Bien que la mise en œuvre de cette réforme ait été complexe, la distribution de près de 300 000 hectares de terres ces dernières années aux paysans, aux victimes et aux populations ethniques constitue un progrès. Néanmoins, des efforts accrus sont nécessaires pour atteindre l'objectif fixé par l'Accord final.
« Aucun gouvernement antérieur n'a réalisé de progrès aussi substantiels sur les questions foncières qui constituent l'une des causes structurelles de la violence en Colombie », a fait observer le Vice-Ministre colombien.
Ce dernier s'est félicité d'un accès accru à la terre, des solutions trouvées pour le logement et du développement de projets productifs collectifs et individuels, et surtout de l'opérationnalisation du Système national de réintégration.
Des défis subsistent toutefois en matière de durabilité économique et de prise en charge des signataires hors des anciens espaces territoriaux, a néanmoins reconnu le Vice-Ministre en assurant que le Gouvernement s'engage à renforcer la coordination et l'investissement.
« La réforme rurale est au cœur de l'Accord final. Elle s'attèle au traitement des causes mêmes du conflit interne. Sans elle, il ne pourra y avoir de résorption des inégalités qui sous-tendent les logiques de violence », a renchéri la France. Des progrès dans ce domaine sont indispensables pour éviter toute velléité de réarmement et pour inciter d'autres groupes armés à s'engager dans la voie de la démobilisation.
Au cours de son intervention, le Représentant spécial a indiqué que la Mission de vérification poursuit ses activités avec près de 200 personnes en moins et une réduction des ressources de près de 15 millions de dollars.
En outre, suite à la modification de son mandat, la Mission se concentre à présent sur trois piliers essentiels: vérification de la mise en œuvre des dispositions de l'Accord final concernant la réforme agraire; réintégration des anciens combattants; et sécurité des communautés des régions touchées par le conflit. Les tâches de vérification précédentes relatives à la justice transitionnelle, au chapitre ethnique et au suivi du cessez-le-feu ayant été abolies.

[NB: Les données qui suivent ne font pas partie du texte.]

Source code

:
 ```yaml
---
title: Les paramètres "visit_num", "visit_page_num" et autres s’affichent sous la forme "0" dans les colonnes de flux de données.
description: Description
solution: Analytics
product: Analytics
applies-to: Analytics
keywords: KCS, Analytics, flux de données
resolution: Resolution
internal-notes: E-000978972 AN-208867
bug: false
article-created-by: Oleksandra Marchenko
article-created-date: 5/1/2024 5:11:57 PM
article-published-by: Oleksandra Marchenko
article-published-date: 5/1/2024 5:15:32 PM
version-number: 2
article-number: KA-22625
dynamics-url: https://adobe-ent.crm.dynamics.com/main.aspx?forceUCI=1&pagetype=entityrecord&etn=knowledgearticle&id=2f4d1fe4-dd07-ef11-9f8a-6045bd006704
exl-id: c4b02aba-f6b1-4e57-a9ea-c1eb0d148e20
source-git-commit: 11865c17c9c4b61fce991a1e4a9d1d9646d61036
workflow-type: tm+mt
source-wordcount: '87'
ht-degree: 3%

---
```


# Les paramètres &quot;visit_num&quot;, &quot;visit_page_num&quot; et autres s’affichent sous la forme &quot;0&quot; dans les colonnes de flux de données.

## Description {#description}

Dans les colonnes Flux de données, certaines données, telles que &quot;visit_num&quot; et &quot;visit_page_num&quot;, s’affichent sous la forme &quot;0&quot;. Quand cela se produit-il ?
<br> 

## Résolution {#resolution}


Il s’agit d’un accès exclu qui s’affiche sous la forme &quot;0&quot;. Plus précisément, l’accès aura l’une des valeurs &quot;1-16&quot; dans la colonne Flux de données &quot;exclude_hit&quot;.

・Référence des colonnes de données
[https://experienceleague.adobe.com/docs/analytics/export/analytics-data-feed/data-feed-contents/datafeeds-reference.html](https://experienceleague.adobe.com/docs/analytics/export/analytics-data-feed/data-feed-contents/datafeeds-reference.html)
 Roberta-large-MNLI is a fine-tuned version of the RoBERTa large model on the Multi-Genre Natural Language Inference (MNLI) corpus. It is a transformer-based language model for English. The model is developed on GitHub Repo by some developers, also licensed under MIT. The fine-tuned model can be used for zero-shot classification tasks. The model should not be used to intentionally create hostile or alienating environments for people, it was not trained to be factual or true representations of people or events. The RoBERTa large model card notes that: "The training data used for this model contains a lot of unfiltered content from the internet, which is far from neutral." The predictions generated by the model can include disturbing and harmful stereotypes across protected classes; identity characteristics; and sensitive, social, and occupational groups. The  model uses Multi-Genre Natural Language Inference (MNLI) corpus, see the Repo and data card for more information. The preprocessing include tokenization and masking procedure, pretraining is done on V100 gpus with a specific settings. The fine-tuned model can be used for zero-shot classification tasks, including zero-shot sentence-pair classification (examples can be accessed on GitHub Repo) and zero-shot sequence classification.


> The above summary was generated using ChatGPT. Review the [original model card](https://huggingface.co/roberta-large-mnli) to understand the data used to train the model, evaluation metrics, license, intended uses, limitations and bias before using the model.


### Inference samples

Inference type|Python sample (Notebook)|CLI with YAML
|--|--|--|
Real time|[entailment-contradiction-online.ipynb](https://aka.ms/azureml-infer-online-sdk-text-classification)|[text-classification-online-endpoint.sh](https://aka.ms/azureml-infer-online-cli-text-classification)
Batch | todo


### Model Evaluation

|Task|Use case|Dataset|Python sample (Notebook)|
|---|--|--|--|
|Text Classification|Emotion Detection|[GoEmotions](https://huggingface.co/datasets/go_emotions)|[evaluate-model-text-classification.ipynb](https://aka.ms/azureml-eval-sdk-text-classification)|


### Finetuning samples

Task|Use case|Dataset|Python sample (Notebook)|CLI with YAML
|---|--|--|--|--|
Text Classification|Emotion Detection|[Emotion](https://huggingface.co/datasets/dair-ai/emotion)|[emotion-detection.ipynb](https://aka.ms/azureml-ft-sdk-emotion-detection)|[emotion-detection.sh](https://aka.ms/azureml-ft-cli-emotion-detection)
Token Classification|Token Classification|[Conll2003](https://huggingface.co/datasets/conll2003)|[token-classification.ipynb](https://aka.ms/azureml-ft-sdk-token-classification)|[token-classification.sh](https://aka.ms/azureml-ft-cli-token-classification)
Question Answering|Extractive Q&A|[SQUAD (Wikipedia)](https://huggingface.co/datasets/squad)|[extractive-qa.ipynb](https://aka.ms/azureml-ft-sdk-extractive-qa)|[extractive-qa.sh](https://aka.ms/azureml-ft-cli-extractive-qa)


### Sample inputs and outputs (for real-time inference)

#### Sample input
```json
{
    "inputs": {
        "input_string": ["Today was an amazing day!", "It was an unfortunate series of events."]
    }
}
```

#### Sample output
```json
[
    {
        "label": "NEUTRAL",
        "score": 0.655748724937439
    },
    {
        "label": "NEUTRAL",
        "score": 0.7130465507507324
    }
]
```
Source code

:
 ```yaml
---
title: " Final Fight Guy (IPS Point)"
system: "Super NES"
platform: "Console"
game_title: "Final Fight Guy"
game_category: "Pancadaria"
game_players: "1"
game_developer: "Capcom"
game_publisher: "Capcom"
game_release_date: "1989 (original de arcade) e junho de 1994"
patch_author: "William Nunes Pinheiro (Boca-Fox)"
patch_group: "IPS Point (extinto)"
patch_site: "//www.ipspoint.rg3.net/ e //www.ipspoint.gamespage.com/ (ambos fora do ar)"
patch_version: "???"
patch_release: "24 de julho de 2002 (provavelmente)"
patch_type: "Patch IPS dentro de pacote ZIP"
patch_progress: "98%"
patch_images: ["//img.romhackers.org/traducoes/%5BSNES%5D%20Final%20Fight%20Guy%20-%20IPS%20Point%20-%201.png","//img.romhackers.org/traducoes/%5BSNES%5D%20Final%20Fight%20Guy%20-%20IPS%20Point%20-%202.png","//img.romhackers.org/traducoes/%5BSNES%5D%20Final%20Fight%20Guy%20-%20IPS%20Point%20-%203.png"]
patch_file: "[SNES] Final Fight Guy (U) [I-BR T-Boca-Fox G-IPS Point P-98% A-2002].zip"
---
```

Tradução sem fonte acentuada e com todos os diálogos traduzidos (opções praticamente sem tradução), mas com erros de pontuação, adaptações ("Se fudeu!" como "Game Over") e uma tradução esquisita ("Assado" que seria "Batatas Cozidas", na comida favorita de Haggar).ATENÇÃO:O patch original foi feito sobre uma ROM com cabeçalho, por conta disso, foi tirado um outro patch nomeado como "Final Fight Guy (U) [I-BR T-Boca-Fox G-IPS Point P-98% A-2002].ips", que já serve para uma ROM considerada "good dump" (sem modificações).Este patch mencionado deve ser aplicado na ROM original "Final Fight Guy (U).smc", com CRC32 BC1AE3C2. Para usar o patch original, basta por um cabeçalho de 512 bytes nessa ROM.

Il est regrettable que la Mission de vérification opère avec un mandat réduit, à un moment particulièrement sensible pour le suivi des décisions de la Juridiction spéciale pour la paix, centrées sur les victimes et la réconciliation, élément clef de l'Accord final, a estimé le Panama qui a espéré que ce vide sera rapidement comblé afin de préserver la pleine efficacité de l'accompagnement international.
Le délégué russe a lui aussi déploré que, « sur un coup de tête de Washington », la Mission de vérification ait été privée de son mandat de vérification de l'exécution des sentences de la Juridiction spéciale pour la paix. À ce propos, le Royaume-Uni a espéré que les parties s'accorderont rapidement sur un nouveau mécanisme permettant de vérifier l'application des sanctions décidées par la Juridiction spéciale pour la paix.
Selon le Vice-Ministre colombien, ce tribunal est un « exemple pour le monde ». Au cours du second semestre 2025, les premières condamnations ont été prononcées contre les principaux responsables de violences, établissant des ordonnances axées sur les réparations, la non-répétition et la mise en œuvre de sanctions restauratives, a-t-il indiqué.